Von Weizsäcker, giovane ufficiale della Wehrmacht, non aveva combattuto in Italia bensì sul fronte orientale (fu anche in contatto con i resistenti militari al nazismo); però ogni volta che avevo occasione di ascoltarlo o di leggere su di lui, inevitabilmente mi veniva in mente il protagonista del romanzo di Revelli, il giovane ufficiale dai modi gentili, il “buon tedesco”, scomparso improvvisamente un giorno d’estate del 1944 mentre faceva una solitaria cavalcata. Revelli scoprirà il suo nome (Rudolf Knaut nato nel 1920 – come von Weizsäcker) e la sua storia di speranza, drammaticamente recisa, che racconterà nel magistrale e appassionato libro.

Richard von Weizsäcker faceva parte della generazione della guerra e della ricostruzione, del sacrificio e della speranza; e incarnava la volontà di riscatto del popolo tedesco che, dalle macerie della guerra e di un regime criminale, seppe costruire una nuova Germania libera e democratica.

Richard von Weizsäcker, divenuto Presidente federale nel 1984, tenne l’8 maggio 1985 un famoso discorso al Parlamento tedesco in cui ricordò che questa data non significava per la Germania la sua sconfitta bensì la propria liberazione da un regime criminale e barbarico quale quello nazista. Fu la testimonianza ulteriore di un ripudio convinto e totale di una follia della storia da parte di qualcuno che questa follia aveva vissuto in prima persona.

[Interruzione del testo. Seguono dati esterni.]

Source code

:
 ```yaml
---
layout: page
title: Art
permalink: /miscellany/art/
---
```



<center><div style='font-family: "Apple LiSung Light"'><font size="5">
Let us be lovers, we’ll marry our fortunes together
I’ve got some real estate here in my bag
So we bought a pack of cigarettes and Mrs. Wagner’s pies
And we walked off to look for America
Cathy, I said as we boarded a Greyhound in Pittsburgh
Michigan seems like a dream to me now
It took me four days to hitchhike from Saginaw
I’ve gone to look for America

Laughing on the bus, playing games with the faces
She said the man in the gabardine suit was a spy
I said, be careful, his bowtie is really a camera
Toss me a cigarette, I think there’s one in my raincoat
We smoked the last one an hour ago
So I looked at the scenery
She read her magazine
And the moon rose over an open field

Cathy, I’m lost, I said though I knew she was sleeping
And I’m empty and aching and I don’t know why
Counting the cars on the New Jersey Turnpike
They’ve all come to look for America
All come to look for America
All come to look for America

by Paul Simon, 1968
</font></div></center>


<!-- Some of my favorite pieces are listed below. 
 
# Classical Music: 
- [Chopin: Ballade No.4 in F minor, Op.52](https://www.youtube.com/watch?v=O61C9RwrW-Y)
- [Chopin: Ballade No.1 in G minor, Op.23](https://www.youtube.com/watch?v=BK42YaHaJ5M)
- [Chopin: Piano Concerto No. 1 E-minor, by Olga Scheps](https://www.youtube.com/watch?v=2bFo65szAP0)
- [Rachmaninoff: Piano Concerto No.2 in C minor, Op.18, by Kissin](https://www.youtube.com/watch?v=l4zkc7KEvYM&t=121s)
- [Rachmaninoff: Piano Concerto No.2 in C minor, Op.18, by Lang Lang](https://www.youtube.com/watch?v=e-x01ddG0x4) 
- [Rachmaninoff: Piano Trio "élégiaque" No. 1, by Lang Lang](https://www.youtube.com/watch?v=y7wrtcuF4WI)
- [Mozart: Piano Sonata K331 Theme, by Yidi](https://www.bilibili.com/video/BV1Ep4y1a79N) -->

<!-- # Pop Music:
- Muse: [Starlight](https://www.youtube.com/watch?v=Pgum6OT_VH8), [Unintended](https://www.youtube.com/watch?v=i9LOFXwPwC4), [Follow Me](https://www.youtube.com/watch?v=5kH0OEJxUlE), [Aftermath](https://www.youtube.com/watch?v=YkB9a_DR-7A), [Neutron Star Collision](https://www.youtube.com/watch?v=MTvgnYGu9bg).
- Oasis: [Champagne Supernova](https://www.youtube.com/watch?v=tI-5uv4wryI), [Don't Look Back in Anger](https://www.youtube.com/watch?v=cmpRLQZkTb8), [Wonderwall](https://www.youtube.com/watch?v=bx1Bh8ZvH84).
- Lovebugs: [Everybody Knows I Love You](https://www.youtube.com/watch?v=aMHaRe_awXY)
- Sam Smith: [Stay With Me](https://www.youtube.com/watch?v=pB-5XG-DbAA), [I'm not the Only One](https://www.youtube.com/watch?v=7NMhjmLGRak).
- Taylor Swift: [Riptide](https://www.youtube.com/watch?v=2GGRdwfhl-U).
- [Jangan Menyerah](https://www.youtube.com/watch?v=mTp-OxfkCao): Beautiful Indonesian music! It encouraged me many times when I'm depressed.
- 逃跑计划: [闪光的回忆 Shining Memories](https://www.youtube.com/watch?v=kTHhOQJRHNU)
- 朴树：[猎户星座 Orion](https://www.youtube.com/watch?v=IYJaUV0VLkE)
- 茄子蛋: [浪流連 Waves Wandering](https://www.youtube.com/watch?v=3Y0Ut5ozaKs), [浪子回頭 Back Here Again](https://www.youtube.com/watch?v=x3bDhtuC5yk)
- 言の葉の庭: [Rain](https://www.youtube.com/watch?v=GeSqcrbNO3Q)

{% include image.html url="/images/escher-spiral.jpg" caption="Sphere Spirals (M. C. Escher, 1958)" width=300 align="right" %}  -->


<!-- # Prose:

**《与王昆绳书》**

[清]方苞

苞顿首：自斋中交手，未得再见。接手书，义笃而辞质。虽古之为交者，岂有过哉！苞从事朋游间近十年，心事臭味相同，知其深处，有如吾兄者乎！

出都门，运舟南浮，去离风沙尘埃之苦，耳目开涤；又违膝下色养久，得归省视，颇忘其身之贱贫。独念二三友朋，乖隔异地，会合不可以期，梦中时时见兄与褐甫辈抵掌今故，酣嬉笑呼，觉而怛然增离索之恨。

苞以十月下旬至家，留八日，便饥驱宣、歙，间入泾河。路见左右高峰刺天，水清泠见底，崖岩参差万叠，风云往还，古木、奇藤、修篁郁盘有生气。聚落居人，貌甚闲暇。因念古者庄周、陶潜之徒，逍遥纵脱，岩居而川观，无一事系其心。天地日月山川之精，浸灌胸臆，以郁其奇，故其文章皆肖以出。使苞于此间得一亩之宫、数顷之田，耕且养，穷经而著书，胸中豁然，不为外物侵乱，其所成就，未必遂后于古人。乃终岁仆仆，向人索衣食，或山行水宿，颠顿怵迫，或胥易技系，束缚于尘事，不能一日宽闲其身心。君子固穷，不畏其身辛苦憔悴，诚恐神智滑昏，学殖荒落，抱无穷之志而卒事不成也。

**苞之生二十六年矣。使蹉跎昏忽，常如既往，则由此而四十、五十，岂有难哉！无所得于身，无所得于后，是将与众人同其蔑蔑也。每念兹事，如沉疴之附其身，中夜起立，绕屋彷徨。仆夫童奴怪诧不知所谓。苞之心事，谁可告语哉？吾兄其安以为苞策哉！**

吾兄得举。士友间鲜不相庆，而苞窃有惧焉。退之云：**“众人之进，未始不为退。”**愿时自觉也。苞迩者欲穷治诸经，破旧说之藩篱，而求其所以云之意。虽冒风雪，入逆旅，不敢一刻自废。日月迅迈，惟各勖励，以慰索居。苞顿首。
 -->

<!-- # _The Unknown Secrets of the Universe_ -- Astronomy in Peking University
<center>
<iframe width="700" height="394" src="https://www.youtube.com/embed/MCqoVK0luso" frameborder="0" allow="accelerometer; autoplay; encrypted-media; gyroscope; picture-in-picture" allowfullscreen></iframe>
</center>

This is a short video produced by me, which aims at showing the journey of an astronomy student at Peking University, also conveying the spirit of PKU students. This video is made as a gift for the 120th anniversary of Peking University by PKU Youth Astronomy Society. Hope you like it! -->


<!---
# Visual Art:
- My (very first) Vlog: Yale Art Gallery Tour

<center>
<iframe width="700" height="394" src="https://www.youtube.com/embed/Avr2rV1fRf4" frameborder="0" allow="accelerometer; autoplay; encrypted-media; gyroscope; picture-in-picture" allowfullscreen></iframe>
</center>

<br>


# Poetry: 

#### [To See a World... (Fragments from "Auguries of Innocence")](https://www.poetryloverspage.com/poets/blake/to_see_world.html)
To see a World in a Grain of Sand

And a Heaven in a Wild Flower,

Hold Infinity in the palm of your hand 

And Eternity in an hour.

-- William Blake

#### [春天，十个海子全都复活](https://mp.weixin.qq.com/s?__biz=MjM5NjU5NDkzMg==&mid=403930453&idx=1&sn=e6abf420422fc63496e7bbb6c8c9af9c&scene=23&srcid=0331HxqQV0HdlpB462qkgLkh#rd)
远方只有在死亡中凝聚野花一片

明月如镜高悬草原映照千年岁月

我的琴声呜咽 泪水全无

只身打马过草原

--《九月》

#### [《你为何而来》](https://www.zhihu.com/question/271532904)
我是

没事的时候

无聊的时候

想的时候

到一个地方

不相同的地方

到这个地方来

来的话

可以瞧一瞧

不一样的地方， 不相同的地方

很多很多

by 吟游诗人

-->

Von Weizsäcker fu inoltre sempre attento ai temi della strategia e sicurezza internazionale, motivato da uno spirito di pace e collaborazione tra i popoli, proprio perchè aveva conosciuto gli orrori della guerra. Da ultimo, fu Presidente della Commissione di riforma della Bundeswehr (Kommission „Gemeinsame Sicherheit und Zukunft der Bundeswehr”) che lavorò nel periodo 1999 -2000 e da cui, in parte, discende il Libro Bianco della difesa tedesca del 2006 tutt’oggi in vigore.

La Repubblica italiana lo ha onorato con il conferimento del titolo di Cavaliere di Gran Croce dell’ Ordine al merito della Repubblica.